_Task objective:_
Between the line containing "This resource/data pack" and the line containing "3. Move up one" lies a run of lines; give that run again exactly, with both of those lines, and nothing else from the entries below.

Collected data:
BEGIN
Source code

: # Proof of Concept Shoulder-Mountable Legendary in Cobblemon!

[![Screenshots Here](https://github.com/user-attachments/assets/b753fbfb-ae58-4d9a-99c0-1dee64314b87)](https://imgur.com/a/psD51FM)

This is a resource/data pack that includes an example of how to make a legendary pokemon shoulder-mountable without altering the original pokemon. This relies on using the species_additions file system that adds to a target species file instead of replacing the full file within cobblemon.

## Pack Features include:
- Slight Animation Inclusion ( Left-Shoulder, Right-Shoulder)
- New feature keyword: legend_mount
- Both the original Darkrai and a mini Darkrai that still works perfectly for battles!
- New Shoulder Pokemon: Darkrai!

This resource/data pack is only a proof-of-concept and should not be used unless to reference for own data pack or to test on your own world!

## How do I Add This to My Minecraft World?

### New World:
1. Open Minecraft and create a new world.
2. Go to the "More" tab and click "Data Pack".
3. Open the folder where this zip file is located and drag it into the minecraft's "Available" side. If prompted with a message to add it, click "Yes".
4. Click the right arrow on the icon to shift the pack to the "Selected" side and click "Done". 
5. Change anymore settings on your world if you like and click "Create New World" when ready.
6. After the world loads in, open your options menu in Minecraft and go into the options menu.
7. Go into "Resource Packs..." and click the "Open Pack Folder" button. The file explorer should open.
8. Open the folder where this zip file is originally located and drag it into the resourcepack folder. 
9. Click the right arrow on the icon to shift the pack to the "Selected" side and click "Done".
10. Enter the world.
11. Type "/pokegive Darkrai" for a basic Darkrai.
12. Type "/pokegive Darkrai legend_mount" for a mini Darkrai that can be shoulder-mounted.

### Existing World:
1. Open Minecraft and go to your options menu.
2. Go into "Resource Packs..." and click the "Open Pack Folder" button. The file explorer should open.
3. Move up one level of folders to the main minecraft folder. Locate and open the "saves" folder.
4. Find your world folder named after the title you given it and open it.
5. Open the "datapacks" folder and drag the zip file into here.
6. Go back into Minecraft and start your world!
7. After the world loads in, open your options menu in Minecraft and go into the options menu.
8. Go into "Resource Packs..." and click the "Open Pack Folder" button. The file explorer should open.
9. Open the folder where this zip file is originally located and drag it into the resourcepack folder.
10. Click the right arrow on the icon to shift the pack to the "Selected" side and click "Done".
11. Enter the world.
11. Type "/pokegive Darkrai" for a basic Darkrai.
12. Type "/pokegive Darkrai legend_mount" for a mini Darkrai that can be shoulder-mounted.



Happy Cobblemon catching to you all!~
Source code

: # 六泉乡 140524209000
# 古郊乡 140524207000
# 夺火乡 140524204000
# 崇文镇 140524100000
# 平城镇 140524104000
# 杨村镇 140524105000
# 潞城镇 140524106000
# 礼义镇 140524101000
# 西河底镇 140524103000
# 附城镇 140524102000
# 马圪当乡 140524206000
END
_Written answer:_
This resource/data pack is only a proof-of-concept and should not be used unless to reference for own data pack or to test on your own world!

## How do I Add This to My Minecraft World?

### New World:
1. Open Minecraft and create a new world.
2. Go to the "More" tab and click "Data Pack".
3. Open the folder where this zip file is located and drag it into the minecraft's "Available" side. If prompted with a message to add it, click "Yes".
4. Click the right arrow on the icon to shift the pack to the "Selected" side and click "Done". 
5. Change anymore settings on your world if you like and click "Create New World" when ready.
6. After the world loads in, open your options menu in Minecraft and go into the options menu.
7. Go into "Resource Packs..." and click the "Open Pack Folder" button. The file explorer should open.
8. Open the folder where this zip file is originally located and drag it into the resourcepack folder. 
9. Click the right arrow on the icon to shift the pack to the "Selected" side and click "Done".
10. Enter the world.
11. Type "/pokegive Darkrai" for a basic Darkrai.
12. Type "/pokegive Darkrai legend_mount" for a mini Darkrai that can be shoulder-mounted.

### Existing World:
1. Open Minecraft and go to your options menu.
2. Go into "Resource Packs..." and click the "Open Pack Folder" button. The file explorer should open.
3. Move up one level of folders to the main minecraft folder. Locate and open the "saves" folder.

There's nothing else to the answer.